In Victoria, where we have seen projected peak demand rise at almost twice average demand, such an analysis leads to some worrying insights. Back in 1999-00 the grid was utilized for around 210 days at the 65% capacity level and above. In the last financial year, it was only being utilized at that level of projected capacity for about 6 days. That is a fall in utilization at that level of 97%. At the 75% capacity level, utilization of the Victorian grid has fallen over the same period from almost 71 days to about ¼ of a day.

It is important to note these numbers are based on an estimated projected growth scenario, and will necessarily remain just estimates until the grid is next pushed to its limits. That is not likely until the next record breaking summer heat wave occurs, and in the face of falling average demand may not occur for many years to come.

With the caveat that we don’t have an absolute gold standard measure of the present capacity, these estimates do however confirm we are witnessing quite staggering reductions in the way we utilize the grid. And we are necessarily paying an increasing price to maintain the capacity of the grid in the expectation of what are very rare and increasingly uncertain peak demand events.

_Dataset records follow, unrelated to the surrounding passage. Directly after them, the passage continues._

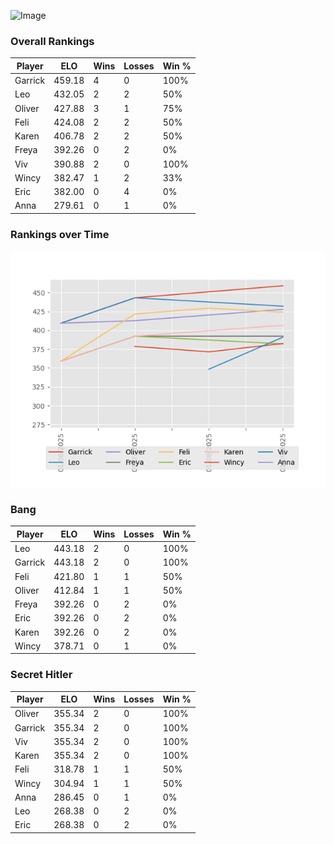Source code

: 
![Image](https://media.architecturaldigest.com/photos/618036966ba9675f212cc805/16:9/w_2560%2Cc_limit/SquidGame_Season1_Episode1_00_44_44_16.jpg)


### Overall Rankings

| Player | ELO | Wins | Losses | Win % |
| --- | --- | --- | --- | --- |
| Garrick | 459.18 | 4 | 0 | 100% |
| Leo | 432.05 | 2 | 2 | 50% |
| Oliver | 427.88 | 3 | 1 | 75% |
| Feli | 424.08 | 2 | 2 | 50% |
| Karen | 406.78 | 2 | 2 | 50% |
| Freya | 392.26 | 0 | 2 | 0% |
| Viv | 390.88 | 2 | 0 | 100% |
| Wincy | 382.47 | 1 | 2 | 33% |
| Eric | 382.00 | 0 | 4 | 0% |
| Anna | 279.61 | 0 | 1 | 0% |


### Rankings over Time
![Image](rankings.png)



### Bang

| Player | ELO | Wins | Losses | Win % |
| --- | --- | --- | --- | --- |
| Leo | 443.18 | 2 | 0 | 100% |
| Garrick | 443.18 | 2 | 0 | 100% |
| Feli | 421.80 | 1 | 1 | 50% |
| Oliver | 412.84 | 1 | 1 | 50% |
| Freya | 392.26 | 0 | 2 | 0% |
| Eric | 392.26 | 0 | 2 | 0% |
| Karen | 392.26 | 0 | 2 | 0% |
| Wincy | 378.71 | 0 | 1 | 0% |


### Secret Hitler

| Player | ELO | Wins | Losses | Win % |
| --- | --- | --- | --- | --- |
| Oliver | 355.34 | 2 | 0 | 100% |
| Garrick | 355.34 | 2 | 0 | 100% |
| Viv | 355.34 | 2 | 0 | 100% |
| Karen | 355.34 | 2 | 0 | 100% |
| Feli | 318.78 | 1 | 1 | 50% |
| Wincy | 304.94 | 1 | 1 | 50% |
| Anna | 286.45 | 0 | 1 | 0% |
| Leo | 268.38 | 0 | 2 | 0% |
| Eric | 268.38 | 0 | 2 | 0% |
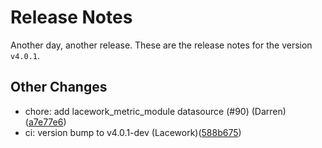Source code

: # Release Notes
Another day, another release. These are the release notes for the version `v4.0.1`.

## Other Changes
* chore: add lacework_metric_module datasource (#90) (Darren)([a7e77e6](https://github.com/lacework/terraform-gcp-audit-log/commit/a7e77e617ac0ab5901231862c647e6efa0805f0f))
* ci: version bump to v4.0.1-dev (Lacework)([588b675](https://github.com/lacework/terraform-gcp-audit-log/commit/588b6759a8d51f6420fa8d752cb2693db97babd4))
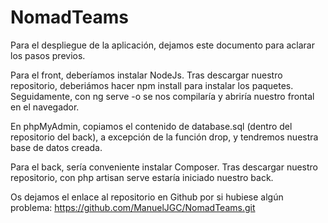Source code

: # NomadTeams
Para el despliegue de la aplicación, dejamos este documento para aclarar los pasos previos.

Para el front, deberíamos instalar NodeJs. Tras descargar nuestro repositorio, deberiámos hacer npm install para instalar los paquetes.
Seguidamente, con ng serve -o se nos compilaría y abriría nuestro frontal en el navegador. 

En phpMyAdmin, copiamos el contenido de database.sql (dentro del repositorio del back), a excepción de la función drop, y tendremos nuestra base de datos creada.

Para el back, sería conveniente instalar Composer. Tras descargar nuestro repositorio, con php artisan serve estaría iniciado nuestro back. 


Os dejamos el enlace al repositorio en Github por si hubiese algún problema: https://github.com/ManuelJGC/NomadTeams.git
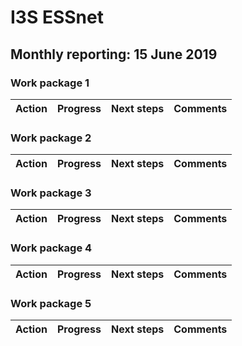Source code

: # I3S ESSnet

## Monthly reporting: 15 June 2019

### Work package 1

| Action  | Progress | Next steps | Comments |
|:--|:--|:--|:--|


### Work package 2

| Action  | Progress | Next steps | Comments |
|:--|:--|:--|:--|



### Work package 3

| Action  | Progress | Next steps | Comments |
|:--|:--|:--|:--|



### Work package 4

| Action  | Progress | Next steps | Comments |
|:--|:--|:--|:--|



### Work package 5

| Action  | Progress | Next steps | Comments |
|:--|:--|:--|:--|


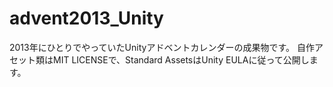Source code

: # advent2013_Unity
2013年にひとりでやっていたUnityアドベントカレンダーの成果物です。
自作アセット類はMIT LICENSEで、Standard AssetsはUnity EULAに従って公開します。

With all the trends heading in the wrong way, further falls in demand will necessarily reduce our utilization of the grid. So too will any further investment in grid capacity in the expectation of further peak demand growth.

It is fair to say this fall in average demand has blind-sided the power utilities, governments and market operators alike. None anticipated it, and all have taken a long time to acknowledge it, given it is now into its fourth or fifth year.

There is little to be done to turn around absolute demand, but various measures are available to curb peak demand growth. They include time-of-use pricing and distributed generation within the grid. More efficient standards on air conditioning will be essential. We will need to recognise that the cost of measures that push up peak loads, such as air conditioning, necessitate a grid upgrade. The cost of that upgrade is paid by all electricity consumers, and not just those who buy the air conditioners.

Perhaps there is hope in the reinvention of the power utilities themselves. In the face of falling demand, the utilities will need to realign their business models around energy services, rather than just electrical power. In an energy service model, managing the flow of electricity across the poles and wires will be crucial to enhancing profit margins. Gold-plating will be out of the question.

Such measures will provide the tools necessary to get some productivity back into the grid. If we don’t, then the problems in the grid will only get worse.